In this project, a novel approach is proposed for classification of the Modified MNIST dataset. The task is to identify the numerically largest value among three handwritten digits within each image. The proposed algorithm is a modified version of the well known VGGNet. Since convolutional neural networks (CNN) automatically capture the relevant features, we observe that additional feature selection and preprocessing on dataset are unnecessary. We also observe that data augmentation, optimizer tuning and model ensembling contribute to our best performance.

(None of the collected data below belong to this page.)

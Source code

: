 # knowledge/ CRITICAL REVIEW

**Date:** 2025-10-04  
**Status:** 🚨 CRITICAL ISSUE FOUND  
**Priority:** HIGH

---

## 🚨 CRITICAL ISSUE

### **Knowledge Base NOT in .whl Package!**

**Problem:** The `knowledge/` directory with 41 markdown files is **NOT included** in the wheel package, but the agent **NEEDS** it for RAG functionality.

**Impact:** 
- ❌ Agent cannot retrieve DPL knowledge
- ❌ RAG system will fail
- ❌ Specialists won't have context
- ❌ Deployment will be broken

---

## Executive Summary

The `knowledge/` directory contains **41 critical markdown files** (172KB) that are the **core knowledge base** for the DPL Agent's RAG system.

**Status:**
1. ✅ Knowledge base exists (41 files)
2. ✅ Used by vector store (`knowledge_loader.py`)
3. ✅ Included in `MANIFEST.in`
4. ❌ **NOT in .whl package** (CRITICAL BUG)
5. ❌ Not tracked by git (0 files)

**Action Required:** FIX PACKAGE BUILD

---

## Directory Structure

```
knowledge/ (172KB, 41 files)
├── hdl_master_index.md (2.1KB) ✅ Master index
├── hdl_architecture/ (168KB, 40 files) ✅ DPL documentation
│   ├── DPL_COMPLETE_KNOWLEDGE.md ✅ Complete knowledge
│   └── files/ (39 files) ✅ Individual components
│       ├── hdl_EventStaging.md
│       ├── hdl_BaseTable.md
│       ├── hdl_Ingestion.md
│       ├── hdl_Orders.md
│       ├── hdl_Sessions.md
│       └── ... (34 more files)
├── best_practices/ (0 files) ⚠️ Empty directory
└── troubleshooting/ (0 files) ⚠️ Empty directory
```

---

The proposed algorithm reached an accuracy of 99.3% on the test set and ranked the first on Kaggle’s Modified MNIST competition.
The repository contains following files:
- 1 Jupyter notebook files - COMP551 (Fall 2019) Applied Machine Learning Mini Project 3 (Subreddit Classifier).ipynb
- 2 Dataset files - Downloadable at https://www.kaggle.com/c/modified-mnist/data
- 1 ReadMe file - ReadMe.md
- 1 Project writeup - writeup.pdf
- 1 Libraries file - requirements.txt
- Install required python libraries from requirements.txt (refer to https://medium.com/python-pandemonium/better-python-dependency-and-package-management-b5d8ea29dff1 for steps to install libraries using requirements.txt)
- Download all Jupyter notebook and Dataset files into one directory.
- Open Jupyter notebook into that directory.
- Select the required notebook (.ipynb file) and select "Run All" inside the jupyter notebook file.